Exercise requirements:
Return each line of the records with nothing changed, pictures excepted.

Exercise inputs:

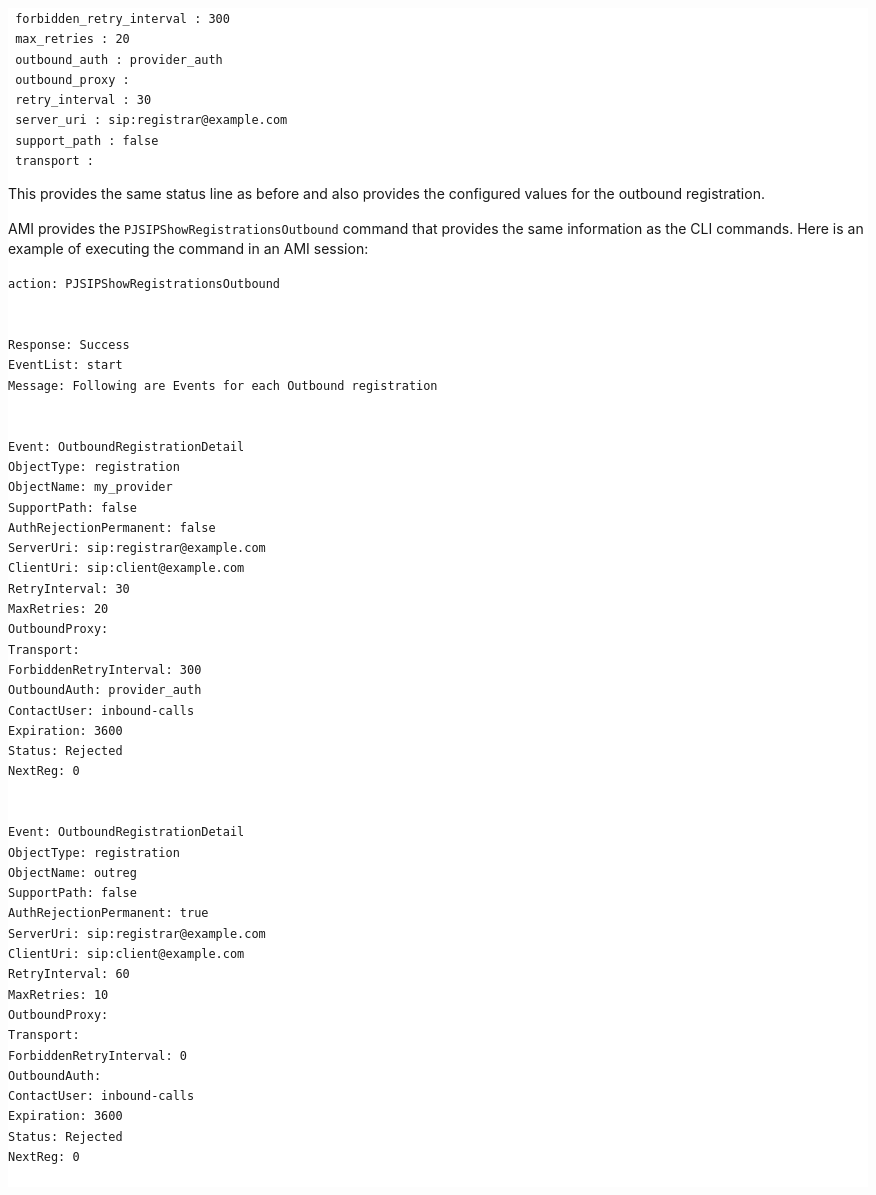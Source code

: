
```
 forbidden_retry_interval : 300
 max_retries : 20
 outbound_auth : provider_auth
 outbound_proxy : 
 retry_interval : 30
 server_uri : sip:registrar@example.com
 support_path : false
 transport : 

```

This provides the same status line as before and also provides the configured values for the outbound registration.

AMI provides the `PJSIPShowRegistrationsOutbound` command that provides the same information as the CLI commands. Here is an example of executing the command in an AMI session:

```
action: PJSIPShowRegistrationsOutbound


Response: Success
EventList: start
Message: Following are Events for each Outbound registration


Event: OutboundRegistrationDetail
ObjectType: registration
ObjectName: my_provider
SupportPath: false
AuthRejectionPermanent: false
ServerUri: sip:registrar@example.com
ClientUri: sip:client@example.com
RetryInterval: 30
MaxRetries: 20
OutboundProxy: 
Transport: 
ForbiddenRetryInterval: 300
OutboundAuth: provider_auth
ContactUser: inbound-calls
Expiration: 3600
Status: Rejected
NextReg: 0


Event: OutboundRegistrationDetail
ObjectType: registration
ObjectName: outreg
SupportPath: false
AuthRejectionPermanent: true
ServerUri: sip:registrar@example.com
ClientUri: sip:client@example.com
RetryInterval: 60
MaxRetries: 10
OutboundProxy: 
Transport: 
ForbiddenRetryInterval: 0
OutboundAuth: 
ContactUser: inbound-calls
Expiration: 3600
Status: Rejected
NextReg: 0


```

Response to this task:
Source code

:
```
 forbidden_retry_interval : 300
 max_retries : 20
 outbound_auth : provider_auth
 outbound_proxy : 
 retry_interval : 30
 server_uri : sip:registrar@example.com
 support_path : false
 transport : 

```

This provides the same status line as before and also provides the configured values for the outbound registration.

AMI provides the `PJSIPShowRegistrationsOutbound` command that provides the same information as the CLI commands. Here is an example of executing the command in an AMI session:

```
action: PJSIPShowRegistrationsOutbound


Response: Success
EventList: start
Message: Following are Events for each Outbound registration


Event: OutboundRegistrationDetail
ObjectType: registration
ObjectName: my_provider
SupportPath: false
AuthRejectionPermanent: false
ServerUri: sip:registrar@example.com
ClientUri: sip:client@example.com
RetryInterval: 30
MaxRetries: 20
OutboundProxy: 
Transport: 
ForbiddenRetryInterval: 300
OutboundAuth: provider_auth
ContactUser: inbound-calls
Expiration: 3600
Status: Rejected
NextReg: 0


Event: OutboundRegistrationDetail
ObjectType: registration
ObjectName: outreg
SupportPath: false
AuthRejectionPermanent: true
ServerUri: sip:registrar@example.com
ClientUri: sip:client@example.com
RetryInterval: 60
MaxRetries: 10
OutboundProxy: 
Transport: 
ForbiddenRetryInterval: 0
OutboundAuth: 
ContactUser: inbound-calls
Expiration: 3600
Status: Rejected
NextReg: 0


```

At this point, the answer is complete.